Are you getting good quality results (in terms of animation) using 1024x1024 compared to 256x256?

pidginred avatar Apr 12 '20 16:04 pidginred

@pidginred i've used it for rather artistic purposes (applying to face-alike imagery), so cannot confirm 100%. it definitely behaved very similar with 1024 and 256 resolutions, though. speaking animation quality, quite a lot was said here about the necessity of having similarity in poses (or face expressions) between the source image and the starting video frame. i think you may want to check that first.

eps696 avatar Apr 12 '20 16:04 eps696

@AliaksandrSiarohin @5agado I have run some tests using the method detailed in point 2.

Generally the result looks like this:

ezgif-1-3f05db10770d

It would be good to get your thoughts on whether this an issue of using a checkpoint trained on 256 x 256 images, or if I am doing something wrong...

Many thanks for your excellent work.

I had the same problem

zpeiguo avatar Apr 16 '20 07:04 zpeiguo

@eps696 Can you share the revised file?After I followed the above steps, the facial movements were normal, but the mouth could not open.

zpeiguo avatar Apr 16 '20 07:04 zpeiguo

@zpeiguo that project is unreleased yet, sorry. and this topic is about high res images. check other issues for 'normality' of movements.
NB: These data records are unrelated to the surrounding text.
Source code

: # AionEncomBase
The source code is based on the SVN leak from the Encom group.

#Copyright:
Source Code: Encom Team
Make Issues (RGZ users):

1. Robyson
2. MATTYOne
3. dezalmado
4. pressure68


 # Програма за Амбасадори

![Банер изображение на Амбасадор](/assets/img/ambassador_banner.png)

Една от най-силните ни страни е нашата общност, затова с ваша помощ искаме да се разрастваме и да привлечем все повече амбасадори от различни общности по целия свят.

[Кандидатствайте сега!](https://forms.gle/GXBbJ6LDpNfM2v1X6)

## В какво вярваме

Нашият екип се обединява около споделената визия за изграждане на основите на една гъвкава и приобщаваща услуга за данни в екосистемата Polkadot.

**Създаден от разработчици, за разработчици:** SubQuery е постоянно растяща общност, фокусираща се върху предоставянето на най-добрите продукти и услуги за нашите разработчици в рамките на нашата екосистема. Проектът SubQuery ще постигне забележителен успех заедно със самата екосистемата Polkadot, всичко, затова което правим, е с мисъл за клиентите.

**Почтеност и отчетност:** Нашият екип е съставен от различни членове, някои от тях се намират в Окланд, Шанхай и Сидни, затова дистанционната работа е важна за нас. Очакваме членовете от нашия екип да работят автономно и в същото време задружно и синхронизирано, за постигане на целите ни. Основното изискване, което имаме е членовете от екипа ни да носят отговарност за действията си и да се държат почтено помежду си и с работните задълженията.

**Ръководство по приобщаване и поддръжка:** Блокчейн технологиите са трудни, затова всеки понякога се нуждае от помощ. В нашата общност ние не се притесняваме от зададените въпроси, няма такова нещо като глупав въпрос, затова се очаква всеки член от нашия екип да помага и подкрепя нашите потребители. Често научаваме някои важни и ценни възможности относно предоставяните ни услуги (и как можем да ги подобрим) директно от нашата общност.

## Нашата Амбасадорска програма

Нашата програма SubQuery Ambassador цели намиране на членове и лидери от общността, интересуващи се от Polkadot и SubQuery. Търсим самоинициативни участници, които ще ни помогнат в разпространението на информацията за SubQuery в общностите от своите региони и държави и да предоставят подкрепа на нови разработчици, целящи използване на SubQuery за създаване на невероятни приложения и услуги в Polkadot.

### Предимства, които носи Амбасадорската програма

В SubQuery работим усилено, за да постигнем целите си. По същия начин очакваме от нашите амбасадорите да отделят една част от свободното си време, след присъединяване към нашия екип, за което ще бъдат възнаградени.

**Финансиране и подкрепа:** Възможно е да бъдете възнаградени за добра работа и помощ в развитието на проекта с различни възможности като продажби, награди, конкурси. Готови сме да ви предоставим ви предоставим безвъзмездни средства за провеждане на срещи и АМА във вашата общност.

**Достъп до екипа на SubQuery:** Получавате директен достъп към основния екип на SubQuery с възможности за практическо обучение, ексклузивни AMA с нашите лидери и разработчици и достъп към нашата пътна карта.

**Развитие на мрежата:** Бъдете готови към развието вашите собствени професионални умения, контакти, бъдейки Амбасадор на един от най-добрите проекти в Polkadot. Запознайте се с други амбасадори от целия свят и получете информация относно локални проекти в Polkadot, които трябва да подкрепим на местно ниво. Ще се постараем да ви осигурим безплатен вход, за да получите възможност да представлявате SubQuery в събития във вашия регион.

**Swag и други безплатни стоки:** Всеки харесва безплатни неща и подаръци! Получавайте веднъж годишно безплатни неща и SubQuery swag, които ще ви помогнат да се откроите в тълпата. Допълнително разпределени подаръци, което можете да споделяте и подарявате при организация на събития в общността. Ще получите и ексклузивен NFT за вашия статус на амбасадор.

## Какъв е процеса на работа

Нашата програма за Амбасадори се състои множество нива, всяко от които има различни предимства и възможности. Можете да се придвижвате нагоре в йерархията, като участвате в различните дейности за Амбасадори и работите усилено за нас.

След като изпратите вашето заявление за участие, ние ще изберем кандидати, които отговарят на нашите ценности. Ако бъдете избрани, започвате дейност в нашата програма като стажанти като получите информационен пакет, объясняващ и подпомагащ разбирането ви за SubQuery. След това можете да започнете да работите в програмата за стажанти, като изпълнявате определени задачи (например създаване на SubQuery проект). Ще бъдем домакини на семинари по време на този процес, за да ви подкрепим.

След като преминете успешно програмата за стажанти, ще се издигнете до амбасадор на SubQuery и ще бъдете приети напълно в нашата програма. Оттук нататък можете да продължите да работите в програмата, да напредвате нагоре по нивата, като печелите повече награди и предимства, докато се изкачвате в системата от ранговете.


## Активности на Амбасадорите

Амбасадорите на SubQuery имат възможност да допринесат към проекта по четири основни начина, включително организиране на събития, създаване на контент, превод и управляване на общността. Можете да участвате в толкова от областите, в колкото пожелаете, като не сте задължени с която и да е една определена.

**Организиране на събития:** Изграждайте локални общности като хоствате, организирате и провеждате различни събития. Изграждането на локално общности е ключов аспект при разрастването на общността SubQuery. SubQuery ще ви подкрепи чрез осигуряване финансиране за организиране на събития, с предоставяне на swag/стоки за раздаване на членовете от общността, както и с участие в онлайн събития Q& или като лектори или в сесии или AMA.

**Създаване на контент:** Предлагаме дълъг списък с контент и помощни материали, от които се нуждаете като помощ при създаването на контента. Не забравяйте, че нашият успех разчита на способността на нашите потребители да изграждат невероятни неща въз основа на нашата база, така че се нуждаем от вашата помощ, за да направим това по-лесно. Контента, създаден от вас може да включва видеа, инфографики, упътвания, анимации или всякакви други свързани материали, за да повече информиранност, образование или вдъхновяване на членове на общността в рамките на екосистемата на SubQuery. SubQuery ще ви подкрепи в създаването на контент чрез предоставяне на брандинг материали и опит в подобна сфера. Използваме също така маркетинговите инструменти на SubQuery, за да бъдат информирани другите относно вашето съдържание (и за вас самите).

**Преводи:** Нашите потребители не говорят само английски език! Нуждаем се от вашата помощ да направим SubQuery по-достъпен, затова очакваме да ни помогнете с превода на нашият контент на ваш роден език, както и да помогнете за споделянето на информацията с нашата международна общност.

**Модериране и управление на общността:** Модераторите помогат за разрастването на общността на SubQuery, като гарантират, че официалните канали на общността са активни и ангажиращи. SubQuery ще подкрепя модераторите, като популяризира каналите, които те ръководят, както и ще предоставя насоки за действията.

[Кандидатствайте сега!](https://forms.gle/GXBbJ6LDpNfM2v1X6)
eps696 avatar Apr 16 '20 07:04 eps696

@eps696 Can you share the revised file? After I followed the above steps, the facial movements were normal, but the mouth could not open.

Same here. Mouth won't open. I believe that the best is to retrain everything with a 512 rez

shillerz avatar Apr 16 '20 14:04 shillerz

@eps696 Confirmed that worked. However, I lost almost complete eye & mouth tracking (compared to 256x256), and it results in lots of weird artifacts and very poor quality output.

Are you getting good quality results (in terms of animation) using 1024x1024 compared to 256x256?

I have also tested with the third method with 512, the animation quality is lower than the 256. I have to judgement as to why, I expect the quality to be the same with the same 64 keypoints.

boraturant avatar Jun 20 '20 20:06 boraturant

I got method 3 working on Windows 10 following the steps above and successfully output a 512 version. However, the results are of much lower quality animation wise. Hoping we can get a 512 or higher checkpoint trained soon.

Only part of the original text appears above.